Questo è solo uno degli aspetti che rendono particolarmente importante lo spettacolo che il 4 maggio porterà molti studenti delle scuole superiori della città al Teatro del Carmine. In programma per loro un duplice appuntamento: un convegno di studi con tanti ospiti e una pièce teatrale diretta da Michèle Kramers, “Il vento porta richiami, storia di Gavino e di altri dispersi”, che debutterà proprio davanti a loro. Tema conduttore della duplice proposta sarà la figura di un partigiano sardo, Gavino Cherchi, ucciso dai nazisti poche settimane prima della Liberazione.

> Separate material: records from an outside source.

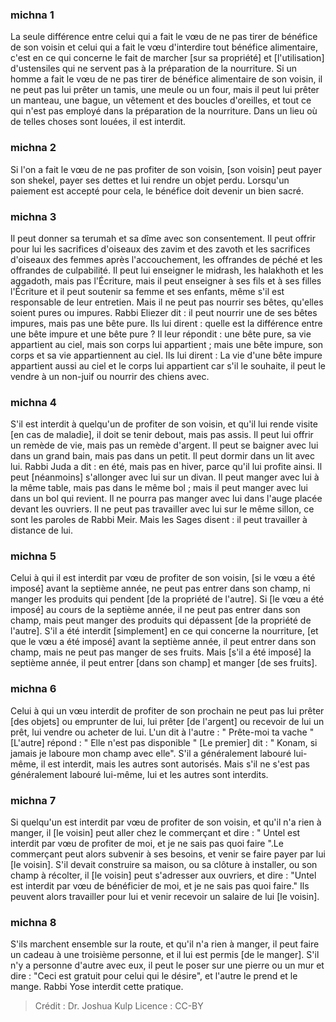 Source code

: 
### michna 1
La seule différence entre celui qui a fait le vœu de ne pas tirer de bénéfice de son voisin et celui qui a fait le vœu d'interdire tout bénéfice alimentaire, c'est en ce qui concerne le fait de marcher [sur sa propriété] et [l'utilisation] d'ustensiles qui ne servent pas à la préparation de la nourriture. Si un homme a fait le vœu de ne pas tirer de bénéfice alimentaire de son voisin, il ne peut pas lui prêter un tamis, une meule ou un four, mais il peut lui prêter un manteau, une bague, un vêtement et des boucles d'oreilles, et tout ce qui n'est pas employé dans la préparation de la nourriture. Dans un lieu où de telles choses sont louées, il est interdit.

### michna 2
Si l'on a fait le vœu de ne pas profiter de son voisin, [son voisin] peut payer son shekel, payer ses dettes et lui rendre un objet perdu. Lorsqu'un paiement est accepté pour cela, le bénéfice doit devenir un bien sacré.

### michna 3
Il peut donner sa terumah et sa dîme avec son consentement. Il peut offrir pour lui les sacrifices d'oiseaux des zavim et des zavoth et les sacrifices d'oiseaux des femmes après l'accouchement, les offrandes de péché et les offrandes de culpabilité. Il peut lui enseigner le midrash, les halakhoth et les aggadoth, mais pas l'Écriture, mais il peut enseigner à ses fils et à ses filles l'Écriture et il peut soutenir sa femme et ses enfants, même s'il est responsable de leur entretien. Mais il ne peut pas nourrir ses bêtes, qu'elles soient pures ou impures. Rabbi Eliezer dit : il peut nourrir une de ses bêtes impures, mais pas une bête pure. Ils lui dirent : quelle est la différence entre une bête impure et une bête pure ? Il leur répondit : une bête pure, sa vie appartient au ciel, mais son corps lui appartient ; mais une bête impure, son corps et sa vie appartiennent au ciel. Ils lui dirent : La vie d'une bête impure appartient aussi au ciel et le corps lui appartient car s'il le souhaite, il peut le vendre à un non-juif ou nourrir des chiens avec.

### michna 4
S'il est interdit à quelqu'un de profiter de son voisin, et qu'il lui rende visite [en cas de maladie], il doit se tenir debout, mais pas assis. Il peut lui offrir un remède de vie, mais pas un remède d'argent. Il peut se baigner avec lui dans un grand bain, mais pas dans un petit. Il peut dormir dans un lit avec lui. Rabbi Juda a dit : en été, mais pas en hiver, parce qu'il lui profite ainsi. Il peut [néanmoins] s'allonger avec lui sur un divan. Il peut manger avec lui à la même table, mais pas dans le même bol ; mais il peut manger avec lui dans un bol qui revient. Il ne pourra pas manger avec lui dans l'auge placée devant les ouvriers. Il ne peut pas travailler avec lui sur le même sillon, ce sont les paroles de Rabbi Meir. Mais les Sages disent : il peut travailler à distance de lui.

### michna 5
Celui à qui il est interdit par vœu de profiter de son voisin, [si le vœu a été imposé] avant la septième année, ne peut pas entrer dans son champ, ni manger les produits qui pendent [de la propriété de l'autre]. Si [le vœu a été imposé] au cours de la septième année, il ne peut pas entrer dans son champ, mais peut manger des produits qui dépassent [de la propriété de l'autre]. S'il a été interdit [simplement] en ce qui concerne la nourriture, [et que le vœu a été imposé] avant la septième année, il peut entrer dans son champ, mais ne peut pas manger de ses fruits. Mais [s'il a été imposé] la septième année, il peut entrer [dans son champ] et manger [de ses fruits].

### michna 6
Celui à qui un vœu interdit de profiter de son prochain ne peut pas lui prêter [des objets] ou emprunter de lui, lui prêter [de l'argent] ou recevoir de lui un prêt, lui vendre ou acheter de lui. L'un dit à l'autre : " Prête-moi ta vache " [L'autre] répond : " Elle n'est pas disponible " [Le premier] dit : " Konam, si jamais je laboure mon champ avec elle". S'il a généralement labouré lui-même, il est interdit, mais les autres sont autorisés. Mais s'il ne s'est pas généralement labouré lui-même, lui et les autres sont interdits.

### michna 7
Si quelqu'un est interdit par vœu de profiter de son voisin, et qu'il n'a rien à manger, il [le voisin] peut aller chez le commerçant et dire : " Untel est interdit par vœu de profiter de moi, et je ne sais pas quoi faire ".Le commerçant peut alors subvenir à ses besoins, et venir se faire payer par lui [le voisin]. S'il devait construire sa maison, ou sa clôture à installer, ou son champ à récolter, il [le voisin] peut s'adresser aux ouvriers, et dire : "Untel est interdit par vœu de bénéficier de moi, et je ne sais pas quoi faire." Ils peuvent alors travailler pour lui et venir recevoir un salaire de lui [le voisin].

### michna 8
S'ils marchent ensemble sur la route, et qu'il n'a rien à manger, il peut faire un cadeau à une troisième personne, et il lui est permis [de le manger]. S'il n'y a personne d'autre avec eux, il peut le poser sur une pierre ou un mur et dire : "Ceci est gratuit pour celui qui le désire", et l'autre le prend et le mange. Rabbi Yose interdit cette pratique.

>Crédit : Dr. Joshua Kulp
>Licence : CC-BY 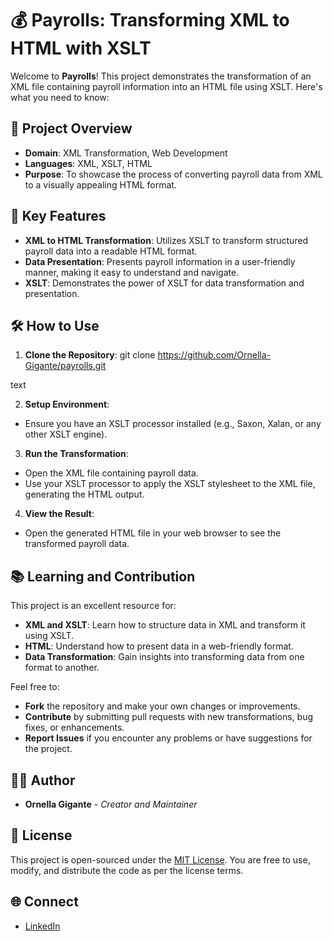 # 💰 Payrolls: Transforming XML to HTML with XSLT

Welcome to **Payrolls**! This project demonstrates the transformation of an XML file containing payroll information into an HTML file using XSLT. Here's what you need to know:

## 🚀 Project Overview

- **Domain**: XML Transformation, Web Development
- **Languages**: XML, XSLT, HTML
- **Purpose**: To showcase the process of converting payroll data from XML to a visually appealing HTML format.

## 🌟 Key Features

- **XML to HTML Transformation**: Utilizes XSLT to transform structured payroll data into a readable HTML format.
- **Data Presentation**: Presents payroll information in a user-friendly manner, making it easy to understand and navigate.
- **XSLT**: Demonstrates the power of XSLT for data transformation and presentation.

## 🛠️ How to Use

1. **Clone the Repository**: 
git clone https://github.com/Ornella-Gigante/payrolls.git

text

2. **Setup Environment**: 
- Ensure you have an XSLT processor installed (e.g., Saxon, Xalan, or any other XSLT engine).

3. **Run the Transformation**:
- Open the XML file containing payroll data.
- Use your XSLT processor to apply the XSLT stylesheet to the XML file, generating the HTML output.

4. **View the Result**:
- Open the generated HTML file in your web browser to see the transformed payroll data.

## 📚 Learning and Contribution

This project is an excellent resource for:

- **XML and XSLT**: Learn how to structure data in XML and transform it using XSLT.
- **HTML**: Understand how to present data in a web-friendly format.
- **Data Transformation**: Gain insights into transforming data from one format to another.

Feel free to:

- **Fork** the repository and make your own changes or improvements.
- **Contribute** by submitting pull requests with new transformations, bug fixes, or enhancements.
- **Report Issues** if you encounter any problems or have suggestions for the project.

## 👩‍💻 Author

- **Ornella Gigante** - *Creator and Maintainer*

## 📜 License

This project is open-sourced under the [MIT License](LICENSE). You are free to use, modify, and distribute the code as per the license terms.

## 🌐 Connect

- [LinkedIn](https://www.linkedin.com/in/ornella-gigante/)


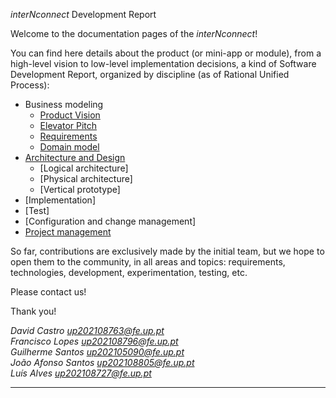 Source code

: _interNconnect_ Development Report

Welcome to the documentation pages of the _interNconnect_!

You can find here details about the product (or mini-app or module), from a high-level vision to low-level implementation decisions, a kind of Software Development Report, organized by discipline (as of Rational Unified Process): 

* Business modeling 
  * [Product Vision](https://github.com/FEUP-LEIC-ES-2022-23/2LEIC12T4/tree/main/docs/ProductVision.md)
  * [Elevator Pitch](https://github.com/FEUP-LEIC-ES-2022-23/2LEIC12T4/tree/main/docs/ElevatorPitch.md)
  * [Requirements](https://github.com/FEUP-LEIC-ES-2022-23/2LEIC12T4/tree/main/docs/Requirements.md)
  * [Domain model](https://github.com/FEUP-LEIC-ES-2022-23/2LEIC12T4/tree/main/docs/Requirements.md#Domain-model)
* [Architecture and Design](https://github.com/FEUP-LEIC-ES-2022-23/2LEIC12T4/tree/main/docs/ArchitectureAndDesign.md)
  * [Logical architecture]
  * [Physical architecture]
  * [Vertical prototype]
* [Implementation]
* [Test]
* [Configuration and change management]
* [Project management](https://github.com/FEUP-LEIC-ES-2022-23/2LEIC12T4/tree/main/docs/ProjectManagement.md)

So far, contributions are exclusively made by the initial team, but we hope to open them to the community, in all areas and topics: requirements, technologies, development, experimentation, testing, etc.

Please contact us! 

Thank you!

*David Castro up202108763@fe.up.pt\
Francisco Lopes up202108796@fe.up.pt\
Guilherme Santos up202105090@fe.up.pt\
João Afonso Santos up202108805@fe.up.pt\
Luís Alves up202108727@fe.up.pt*

---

Arrestato, torturato e condannato a morte, il partigiano Cherchi è una di quelle figure “sommerse” dell’epopea resistenziale verso le quali viene facile provare ammirazione. Ma anche un senso di pietà, se si vuole, vista la terribile sorte toccatagli e la sciagurata decisione dei suoi carnefici di abbandonarne il corpo senza vita nelle acque del Po. Delle gesta del partigiano sardo gli studenti tempiesi potranno iniziare a fare la conoscenza grazie alla rappresentazione teatrale che verrà messa in scena dalla compagnia Theatre en vol e ad un convegno che sarà coordinato dal professore Nicola Comerci. Emigrato da Ittireddu a Parma, dove insegnava al Liceo Classico Romagnosi, Gavino Cherchi non esitò ad aderire al movimento clandestino che aldiquà della Linea Gotica si scontrò con l’occupazione nazista.

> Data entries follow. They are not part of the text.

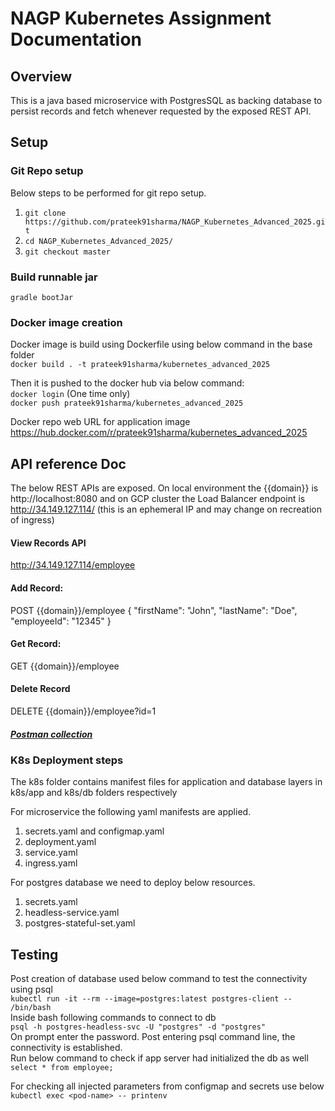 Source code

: # NAGP Kubernetes Assignment Documentation

## Overview
This is a java based microservice with PostgresSQL as backing database to
persist records and fetch whenever requested by the exposed REST API.

## Setup

### Git Repo setup
Below steps to be performed for git repo setup.
1. `git clone  https://github.com/prateek91sharma/NAGP_Kubernetes_Advanced_2025.git`
2. `cd NAGP_Kubernetes_Advanced_2025/`
3. `git checkout master`

### Build runnable jar
`gradle bootJar`

### Docker image creation
Docker image is build using Dockerfile using below command in the base folder <br/>
`docker build . -t prateek91sharma/kubernetes_advanced_2025`

Then it is pushed to the docker hub via below command:<br/>
`docker login` (One time only)<br/>
`docker push prateek91sharma/kubernetes_advanced_2025`

Docker repo web URL for application image<br/>
https://hub.docker.com/r/prateek91sharma/kubernetes_advanced_2025

## API reference Doc

The below REST APIs are exposed. On local environment  the {{domain}} is http://localhost:8080 
and on GCP cluster the Load Balancer endpoint is http://34.149.127.114/
(this is an ephemeral IP and may change on recreation of ingress)

#### View Records API
http://34.149.127.114/employee

#### Add Record:
POST {{domain}}/employee
{
"firstName": "John",
"lastName": "Doe",
"employeeId": "12345"
}

#### Get Record:
GET {{domain}}/employee

#### Delete Record
DELETE {{domain}}/employee?id=1

##### [Postman collection](NAGP%202025.postman_collection.json)

### K8s Deployment steps

The k8s folder contains manifest files for application and database layers
in k8s/app and k8s/db folders respectively

For microservice the following yaml manifests are applied.
1. secrets.yaml and configmap.yaml
2. deployment.yaml
3. service.yaml
4. ingress.yaml

For postgres database we need to deploy below resources.
1. secrets.yaml
2. headless-service.yaml
3. postgres-stateful-set.yaml

## Testing

Post creation of database used below command to test the connectivity using psql <br/>
`kubectl run -it --rm --image=postgres:latest postgres-client -- /bin/bash` <br/>
Inside bash following commands to connect to db <br/>
`psql -h postgres-headless-svc -U "postgres" -d "postgres"` <br/>
On prompt enter the password. Post entering psql command line, the connectivity is established. <br/>
Run below command to check if app server had initialized the db as well  <br/>
`select * from employee;`

For checking all injected parameters from configmap and secrets use below
`kubectl exec <pod-name> -- printenv` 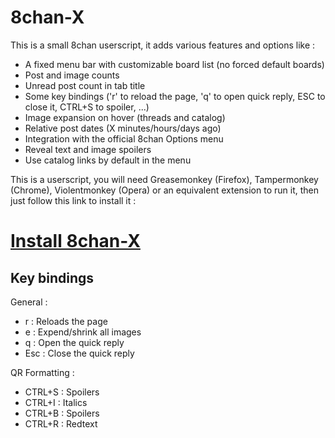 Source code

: 8chan-X
=======

This is a small 8chan userscript, it adds various features and options like :
 - A fixed menu bar with customizable board list (no forced default boards)
 - Post and image counts
 - Unread post count in tab title
 - Some key bindings ('r' to reload the page, 'q' to open quick reply, ESC to close it, CTRL+S to spoiler, ...)
 - Image expansion on hover (threads and catalog)
 - Relative post dates (X minutes/hours/days ago)
 - Integration with the official 8chan Options menu
 - Reveal text and image spoilers
 - Use catalog links by default in the menu

This is a userscript, you will need Greasemonkey (Firefox), Tampermonkey (Chrome), Violentmonkey (Opera) or an equivalent extension to run it, then just follow this link to install it :

<h1><a href="https://github.com/tux3/8chan-X/raw/master/8chan-x.user.js">Install 8chan-X</a></h1>

Key bindings
-----

General :
 - r : Reloads the page
 - e : Expend/shrink all images
 - q : Open the quick reply
 - Esc : Close the quick reply

QR Formatting :
 - CTRL+S : Spoilers
 - CTRL+I : Italics
 - CTRL+B : Spoilers
 - CTRL+R : Redtext

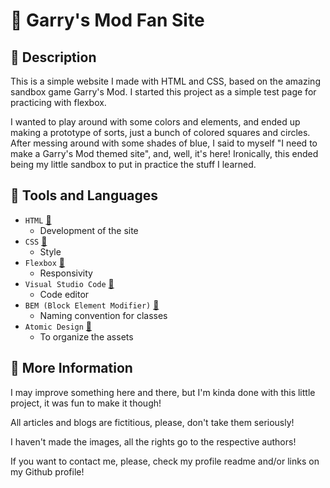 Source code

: # 🗿 Garry's Mod Fan Site

## 📃 Description

This is a simple website I made with HTML and CSS, based on the amazing sandbox game Garry's Mod. I started this project as a simple test page for practicing with flexbox.

I wanted to play around with some colors and elements, and ended up making a prototype of sorts, just a bunch of colored squares and circles. After messing around with some shades of blue, I said to myself "I need to make a Garry's Mod themed site", and, well, it's here! Ironically, this ended being my little sandbox to put in practice the stuff I learned.

## 🧰 Tools and Languages

* `HTML` [🔗](https://www.w3schools.com/html/html_intro.asp)
    * Development of the site
* `CSS` [🔗](https://www.w3schools.com/html/html_css.asp)
    * Style
* `Flexbox` [🔗](https://www.w3schools.com/csS/css3_flexbox.asp)
    * Responsivity
* `Visual Studio Code` [🔗](https://code.visualstudio.com/)
    * Code editor
* `BEM (Block Element Modifier)` [🔗](http://getbem.com/)
    * Naming convention for classes
* `Atomic Design` [🔗](https://bradfrost.com/blog/post/atomic-web-design/)
    * To organize the assets

## 📌 More Information

I may improve something here and there, but I'm kinda done with this little project, it was fun to make it though!

All articles and blogs are fictitious, please, don't take them seriously!

I haven't made the images, all the rights go to the respective authors!

If you want to contact me, please, check my profile readme and/or links on my Github profile!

Ebbe un ruolo importante di cui i tedeschi ebbero sicuramente coscienza. A renderne più tragica la vicenda finale potrebbe contribuire la circostanza che ne causò l’arresto: forse la delazione di un conoscente. Ma perché proprio a Tempio la prima nazionale di una manifestazione che patrocinata dall'assessorato comunale alla Cultura coinvolge anche altre sigle? La scelta è dipesa in buona misura dalla nipote Gavina Cherchi, docente di Estetica presso la Facoltà di Filosofia dell’Università di Sassari, ex allieva del liceo classico di Tempio

. Alla caparbietà della nipote va associato anche un altro fatto non secondario: Tempio ha dato i natali a quel Fausto Cossu che della Resistenza è stato uno dei suoi più coraggiosi protagonisti.

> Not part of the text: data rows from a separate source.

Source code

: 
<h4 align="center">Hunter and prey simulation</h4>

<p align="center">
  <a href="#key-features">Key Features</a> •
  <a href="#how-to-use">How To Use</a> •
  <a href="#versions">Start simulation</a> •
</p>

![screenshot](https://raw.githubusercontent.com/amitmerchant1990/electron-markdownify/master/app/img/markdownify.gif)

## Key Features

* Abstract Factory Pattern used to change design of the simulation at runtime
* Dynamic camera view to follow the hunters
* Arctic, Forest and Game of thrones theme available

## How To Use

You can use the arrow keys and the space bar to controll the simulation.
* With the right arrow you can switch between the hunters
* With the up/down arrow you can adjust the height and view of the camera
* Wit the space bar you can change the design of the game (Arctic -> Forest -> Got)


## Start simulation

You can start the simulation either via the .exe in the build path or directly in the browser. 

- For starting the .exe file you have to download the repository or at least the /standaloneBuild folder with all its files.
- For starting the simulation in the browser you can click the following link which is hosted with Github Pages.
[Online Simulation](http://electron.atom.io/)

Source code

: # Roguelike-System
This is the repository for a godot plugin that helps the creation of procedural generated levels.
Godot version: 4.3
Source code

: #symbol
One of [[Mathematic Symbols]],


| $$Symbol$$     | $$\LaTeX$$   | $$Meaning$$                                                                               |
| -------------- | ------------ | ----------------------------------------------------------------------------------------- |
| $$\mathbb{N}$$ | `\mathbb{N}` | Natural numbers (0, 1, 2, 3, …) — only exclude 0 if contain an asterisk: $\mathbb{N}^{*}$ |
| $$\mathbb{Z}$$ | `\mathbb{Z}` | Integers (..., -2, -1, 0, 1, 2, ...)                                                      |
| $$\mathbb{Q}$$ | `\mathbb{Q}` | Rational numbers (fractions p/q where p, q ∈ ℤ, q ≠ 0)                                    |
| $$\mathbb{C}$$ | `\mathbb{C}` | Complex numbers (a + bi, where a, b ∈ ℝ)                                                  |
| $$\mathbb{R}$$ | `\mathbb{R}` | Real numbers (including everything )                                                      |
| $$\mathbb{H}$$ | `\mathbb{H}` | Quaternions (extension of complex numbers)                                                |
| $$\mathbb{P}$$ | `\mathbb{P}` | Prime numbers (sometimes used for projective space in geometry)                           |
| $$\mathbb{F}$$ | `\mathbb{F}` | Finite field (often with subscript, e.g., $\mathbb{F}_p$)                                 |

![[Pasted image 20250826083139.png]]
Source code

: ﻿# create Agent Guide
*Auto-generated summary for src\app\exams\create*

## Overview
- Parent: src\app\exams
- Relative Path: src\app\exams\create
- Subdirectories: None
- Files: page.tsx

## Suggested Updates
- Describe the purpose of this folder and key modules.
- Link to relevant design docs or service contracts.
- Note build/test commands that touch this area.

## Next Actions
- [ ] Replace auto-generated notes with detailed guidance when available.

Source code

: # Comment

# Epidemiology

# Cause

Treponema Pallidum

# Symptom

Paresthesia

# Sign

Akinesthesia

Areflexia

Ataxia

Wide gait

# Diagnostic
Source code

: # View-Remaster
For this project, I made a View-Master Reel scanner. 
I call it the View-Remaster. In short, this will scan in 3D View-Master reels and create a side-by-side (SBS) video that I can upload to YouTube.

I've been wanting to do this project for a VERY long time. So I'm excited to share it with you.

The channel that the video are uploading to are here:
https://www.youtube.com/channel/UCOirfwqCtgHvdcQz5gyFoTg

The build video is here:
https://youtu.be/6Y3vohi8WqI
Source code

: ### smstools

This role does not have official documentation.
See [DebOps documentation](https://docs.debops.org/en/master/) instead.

Di Cherchi, del comandante Fausto e di quei giorni tragici e luminosi si parlerà anche nel convegno che vedrà la partecipazione del sindaco Romeo Frediani, dell'assessore Roberto Cossu, Marco Milanese, direttore del Dipartimento di Storia e Scienza della Formazione dell’Università di Sassari, la filosofa Gavina Cherchi, Maria Chiara Demuro, dirigente scolastico del Liceo “De Andrè”, lo storico Simone Sechi, il consulente culturale della Fasi, Simone Pisano, il poeta Bernardo Demuro e il rappresentante territoriale dell’Anpi, Domenico Piccinnu. (g.pu.)